§ **Exercise material**:
((

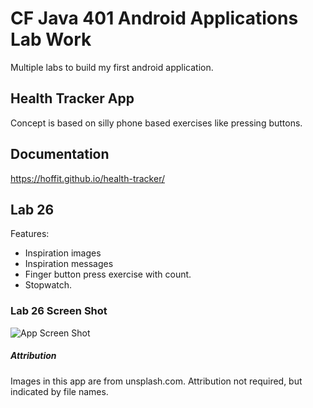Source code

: # CF Java 401 Android Applications Lab Work
Multiple labs to build my first android application.

## Health Tracker App
Concept is based on silly phone based exercises like pressing buttons.

## Documentation
https://hoffit.github.io/health-tracker/

## Lab 26
Features:
- Inspiration images
- Inspiration messages
- Finger button press exercise with count.
- Stopwatch.

### Lab 26 Screen Shot
![App Screen Shot](https://github.com/Hoffit/health-tracker/master/screenshots/home_page.jpg "Health Tracker App Home")

##### Attribution
Images in this app are from unsplash.com. Attribution not required, but indicated by file names.
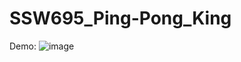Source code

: # SSW695_Ping-Pong_King
Demo:
![image]( https://github.com/konglingwengit/SSW695_Ping-Pong_King/blob/main/demo.jpg)
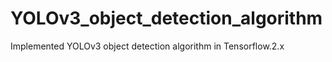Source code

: # YOLOv3_object_detection_algorithm
Implemented YOLOv3 object detection algorithm in Tensorflow.2.x
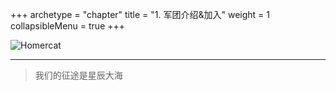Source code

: +++
archetype = "chapter"
title = "1. 军团介绍&加入"
weight = 1
collapsibleMenu = true
+++

![Homercat](/images/mainbg.png?lightbox=false)

---

>我们的征途是星辰大海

))

In the listing above, find every line with the word "https" and copy it out.

§ **Exercise response**:
https://hoffit.github.io/health-tracker/
![App Screen Shot](https://github.com/Hoffit/health-tracker/master/screenshots/home_page.jpg "Health Tracker App Home")
![image]( https://github.com/konglingwengit/SSW695_Ping-Pong_King/blob/main/demo.jpg)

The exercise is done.